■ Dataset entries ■
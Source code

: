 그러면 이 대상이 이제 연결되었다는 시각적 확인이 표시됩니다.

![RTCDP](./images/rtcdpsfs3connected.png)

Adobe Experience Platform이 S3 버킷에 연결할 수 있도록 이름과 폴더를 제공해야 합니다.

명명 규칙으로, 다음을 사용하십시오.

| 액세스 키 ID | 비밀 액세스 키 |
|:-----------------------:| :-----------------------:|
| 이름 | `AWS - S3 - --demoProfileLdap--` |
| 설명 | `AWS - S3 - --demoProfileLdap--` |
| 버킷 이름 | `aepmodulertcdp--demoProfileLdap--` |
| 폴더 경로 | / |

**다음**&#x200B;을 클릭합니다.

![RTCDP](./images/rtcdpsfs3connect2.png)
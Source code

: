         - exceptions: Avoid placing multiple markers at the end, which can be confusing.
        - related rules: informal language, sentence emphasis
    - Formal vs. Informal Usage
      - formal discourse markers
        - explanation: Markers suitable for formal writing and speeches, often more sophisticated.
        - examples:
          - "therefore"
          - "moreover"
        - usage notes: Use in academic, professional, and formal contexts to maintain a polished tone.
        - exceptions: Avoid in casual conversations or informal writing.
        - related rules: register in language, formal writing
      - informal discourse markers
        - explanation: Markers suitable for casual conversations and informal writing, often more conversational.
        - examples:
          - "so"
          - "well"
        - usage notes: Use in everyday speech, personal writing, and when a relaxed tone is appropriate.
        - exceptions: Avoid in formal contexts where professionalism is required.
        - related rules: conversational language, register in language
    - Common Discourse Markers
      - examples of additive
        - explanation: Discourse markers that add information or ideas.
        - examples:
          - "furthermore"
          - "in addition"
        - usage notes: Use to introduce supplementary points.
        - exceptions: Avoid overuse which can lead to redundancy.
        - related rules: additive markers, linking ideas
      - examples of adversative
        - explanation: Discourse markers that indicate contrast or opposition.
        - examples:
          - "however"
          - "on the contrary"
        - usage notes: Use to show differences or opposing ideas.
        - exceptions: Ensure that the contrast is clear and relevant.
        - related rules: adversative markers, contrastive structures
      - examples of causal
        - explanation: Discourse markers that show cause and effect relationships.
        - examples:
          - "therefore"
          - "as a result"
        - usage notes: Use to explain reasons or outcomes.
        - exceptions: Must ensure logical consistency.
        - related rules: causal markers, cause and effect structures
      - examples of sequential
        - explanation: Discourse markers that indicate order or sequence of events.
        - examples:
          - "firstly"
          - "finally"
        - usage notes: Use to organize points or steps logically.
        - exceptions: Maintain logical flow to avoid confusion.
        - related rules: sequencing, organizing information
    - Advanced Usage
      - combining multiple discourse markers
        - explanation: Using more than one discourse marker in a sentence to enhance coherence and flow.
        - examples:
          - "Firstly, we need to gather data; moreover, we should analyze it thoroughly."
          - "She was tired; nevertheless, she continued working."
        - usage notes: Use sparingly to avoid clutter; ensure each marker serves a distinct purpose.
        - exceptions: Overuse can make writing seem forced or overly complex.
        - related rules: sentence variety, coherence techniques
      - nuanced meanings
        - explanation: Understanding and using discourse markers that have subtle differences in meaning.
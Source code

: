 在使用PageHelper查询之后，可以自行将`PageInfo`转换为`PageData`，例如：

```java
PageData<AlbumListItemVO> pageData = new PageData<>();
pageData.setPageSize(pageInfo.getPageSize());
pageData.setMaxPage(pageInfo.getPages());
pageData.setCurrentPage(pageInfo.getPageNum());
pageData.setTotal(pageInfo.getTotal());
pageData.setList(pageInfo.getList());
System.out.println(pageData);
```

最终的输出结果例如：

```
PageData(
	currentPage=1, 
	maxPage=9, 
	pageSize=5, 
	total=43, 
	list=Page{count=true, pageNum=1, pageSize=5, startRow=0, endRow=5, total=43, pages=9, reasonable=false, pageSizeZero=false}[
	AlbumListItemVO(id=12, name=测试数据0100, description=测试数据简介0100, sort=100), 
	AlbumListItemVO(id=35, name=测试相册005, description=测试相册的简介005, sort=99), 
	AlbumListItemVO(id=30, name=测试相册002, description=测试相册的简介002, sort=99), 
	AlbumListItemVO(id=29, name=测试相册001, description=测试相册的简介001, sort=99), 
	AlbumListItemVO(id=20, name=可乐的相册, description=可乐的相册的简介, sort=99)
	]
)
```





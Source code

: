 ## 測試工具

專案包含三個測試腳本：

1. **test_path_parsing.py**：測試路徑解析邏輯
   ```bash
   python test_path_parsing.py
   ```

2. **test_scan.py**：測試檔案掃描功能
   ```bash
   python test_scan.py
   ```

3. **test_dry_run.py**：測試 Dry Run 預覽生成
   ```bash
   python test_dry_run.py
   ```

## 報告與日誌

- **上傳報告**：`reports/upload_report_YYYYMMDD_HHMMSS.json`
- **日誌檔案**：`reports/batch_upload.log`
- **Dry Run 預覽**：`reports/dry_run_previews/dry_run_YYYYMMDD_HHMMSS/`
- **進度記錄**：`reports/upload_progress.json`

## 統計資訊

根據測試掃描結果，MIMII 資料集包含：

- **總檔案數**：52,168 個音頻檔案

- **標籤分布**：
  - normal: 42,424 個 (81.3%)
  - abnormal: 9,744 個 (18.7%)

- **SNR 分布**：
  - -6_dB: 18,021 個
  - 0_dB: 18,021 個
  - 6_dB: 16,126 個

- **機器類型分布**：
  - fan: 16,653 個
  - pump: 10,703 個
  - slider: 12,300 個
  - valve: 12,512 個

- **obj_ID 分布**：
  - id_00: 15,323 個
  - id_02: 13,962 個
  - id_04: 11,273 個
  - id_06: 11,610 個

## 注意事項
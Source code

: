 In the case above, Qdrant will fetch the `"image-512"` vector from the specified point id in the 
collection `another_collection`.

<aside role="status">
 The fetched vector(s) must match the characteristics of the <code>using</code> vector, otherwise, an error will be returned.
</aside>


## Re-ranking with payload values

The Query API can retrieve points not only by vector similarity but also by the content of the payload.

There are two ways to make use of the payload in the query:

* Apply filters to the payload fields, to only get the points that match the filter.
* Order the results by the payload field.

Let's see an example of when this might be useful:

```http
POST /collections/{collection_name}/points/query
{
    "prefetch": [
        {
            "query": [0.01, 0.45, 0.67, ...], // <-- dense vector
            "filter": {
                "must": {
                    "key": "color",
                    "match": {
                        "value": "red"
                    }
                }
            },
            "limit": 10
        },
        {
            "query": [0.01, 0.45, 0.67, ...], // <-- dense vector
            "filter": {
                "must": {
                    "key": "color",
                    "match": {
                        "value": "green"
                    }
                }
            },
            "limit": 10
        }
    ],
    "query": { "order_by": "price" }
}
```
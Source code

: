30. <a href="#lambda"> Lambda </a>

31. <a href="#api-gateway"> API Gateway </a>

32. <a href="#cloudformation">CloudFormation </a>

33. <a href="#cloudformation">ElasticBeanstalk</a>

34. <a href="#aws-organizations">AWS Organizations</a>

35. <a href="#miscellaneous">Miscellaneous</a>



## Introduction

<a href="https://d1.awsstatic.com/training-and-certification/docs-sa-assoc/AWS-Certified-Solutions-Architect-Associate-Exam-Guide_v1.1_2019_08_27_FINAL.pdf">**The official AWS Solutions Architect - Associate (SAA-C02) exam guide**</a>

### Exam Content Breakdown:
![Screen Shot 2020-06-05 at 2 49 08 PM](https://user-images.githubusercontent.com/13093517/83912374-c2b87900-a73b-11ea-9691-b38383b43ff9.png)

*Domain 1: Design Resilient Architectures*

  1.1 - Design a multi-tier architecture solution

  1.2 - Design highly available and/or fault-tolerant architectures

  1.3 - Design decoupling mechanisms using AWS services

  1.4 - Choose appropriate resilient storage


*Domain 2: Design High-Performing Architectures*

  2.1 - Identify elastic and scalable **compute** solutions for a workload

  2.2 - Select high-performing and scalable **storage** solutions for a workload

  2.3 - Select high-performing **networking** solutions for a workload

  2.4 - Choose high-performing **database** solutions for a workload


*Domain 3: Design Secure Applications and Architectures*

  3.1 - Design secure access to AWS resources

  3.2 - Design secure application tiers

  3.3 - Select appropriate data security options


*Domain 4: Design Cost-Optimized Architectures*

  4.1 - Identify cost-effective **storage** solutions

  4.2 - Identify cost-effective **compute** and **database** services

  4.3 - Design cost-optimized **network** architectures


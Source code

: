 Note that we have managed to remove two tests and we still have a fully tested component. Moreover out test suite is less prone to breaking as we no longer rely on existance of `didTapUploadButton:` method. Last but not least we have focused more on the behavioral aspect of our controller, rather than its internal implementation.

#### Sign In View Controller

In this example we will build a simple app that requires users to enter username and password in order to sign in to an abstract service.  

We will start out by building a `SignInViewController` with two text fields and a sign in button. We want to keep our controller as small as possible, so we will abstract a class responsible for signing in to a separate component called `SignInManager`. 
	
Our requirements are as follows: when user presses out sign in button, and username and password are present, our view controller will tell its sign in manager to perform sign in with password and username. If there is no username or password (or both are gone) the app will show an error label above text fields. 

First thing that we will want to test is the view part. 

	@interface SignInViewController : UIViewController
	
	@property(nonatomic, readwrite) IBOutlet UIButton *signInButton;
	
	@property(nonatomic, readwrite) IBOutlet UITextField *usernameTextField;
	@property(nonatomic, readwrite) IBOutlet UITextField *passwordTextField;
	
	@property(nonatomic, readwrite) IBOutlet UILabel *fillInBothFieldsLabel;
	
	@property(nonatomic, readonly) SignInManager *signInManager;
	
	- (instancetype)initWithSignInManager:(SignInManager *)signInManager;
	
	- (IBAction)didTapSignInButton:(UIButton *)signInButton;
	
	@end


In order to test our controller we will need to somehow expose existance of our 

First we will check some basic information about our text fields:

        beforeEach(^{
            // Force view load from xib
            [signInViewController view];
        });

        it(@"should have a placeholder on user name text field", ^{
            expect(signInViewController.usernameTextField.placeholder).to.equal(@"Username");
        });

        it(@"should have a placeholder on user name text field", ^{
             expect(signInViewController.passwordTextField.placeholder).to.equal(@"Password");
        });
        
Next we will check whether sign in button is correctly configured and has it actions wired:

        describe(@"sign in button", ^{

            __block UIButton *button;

■ Work to be completed ■
Based on the records above, how many lines hold the string "information"? Answer with the number by itself.

■ Completed exercise ■
3